> [PROBLEM DETAILS]:
Please transcribe the data that follows exactly as given, leaving out every picture.

> [DATA TO PROCESS]:
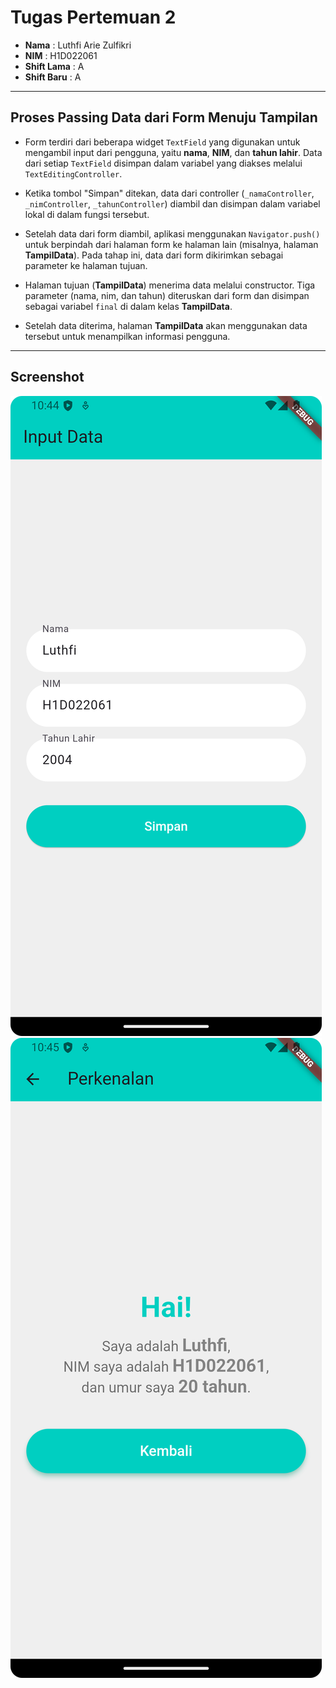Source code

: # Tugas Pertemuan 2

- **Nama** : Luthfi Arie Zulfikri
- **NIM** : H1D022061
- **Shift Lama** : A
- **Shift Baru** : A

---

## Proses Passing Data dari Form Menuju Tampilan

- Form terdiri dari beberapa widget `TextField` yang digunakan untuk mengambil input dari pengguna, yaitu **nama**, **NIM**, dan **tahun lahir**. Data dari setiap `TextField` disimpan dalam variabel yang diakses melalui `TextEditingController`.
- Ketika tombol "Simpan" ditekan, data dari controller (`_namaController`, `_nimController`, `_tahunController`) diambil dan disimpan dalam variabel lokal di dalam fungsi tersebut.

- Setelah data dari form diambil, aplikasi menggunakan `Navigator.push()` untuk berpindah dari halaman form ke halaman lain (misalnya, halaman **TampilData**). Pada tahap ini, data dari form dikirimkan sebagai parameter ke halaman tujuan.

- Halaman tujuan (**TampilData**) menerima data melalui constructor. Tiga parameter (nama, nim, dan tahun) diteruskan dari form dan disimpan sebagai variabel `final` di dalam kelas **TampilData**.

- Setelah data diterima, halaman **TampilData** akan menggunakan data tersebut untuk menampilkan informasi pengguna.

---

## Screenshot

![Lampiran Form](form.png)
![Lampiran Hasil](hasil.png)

> [WRITTEN ANSWER]:
Source code

: # Tugas Pertemuan 2

- **Nama** : Luthfi Arie Zulfikri
- **NIM** : H1D022061
- **Shift Lama** : A
- **Shift Baru** : A

---

## Proses Passing Data dari Form Menuju Tampilan

- Form terdiri dari beberapa widget `TextField` yang digunakan untuk mengambil input dari pengguna, yaitu **nama**, **NIM**, dan **tahun lahir**. Data dari setiap `TextField` disimpan dalam variabel yang diakses melalui `TextEditingController`.
- Ketika tombol "Simpan" ditekan, data dari controller (`_namaController`, `_nimController`, `_tahunController`) diambil dan disimpan dalam variabel lokal di dalam fungsi tersebut.

- Setelah data dari form diambil, aplikasi menggunakan `Navigator.push()` untuk berpindah dari halaman form ke halaman lain (misalnya, halaman **TampilData**). Pada tahap ini, data dari form dikirimkan sebagai parameter ke halaman tujuan.

- Halaman tujuan (**TampilData**) menerima data melalui constructor. Tiga parameter (nama, nim, dan tahun) diteruskan dari form dan disimpan sebagai variabel `final` di dalam kelas **TampilData**.

- Setelah data diterima, halaman **TampilData** akan menggunakan data tersebut untuk menampilkan informasi pengguna.

---

## Screenshot

![Lampiran Form](form.png)
![Lampiran Hasil](hasil.png)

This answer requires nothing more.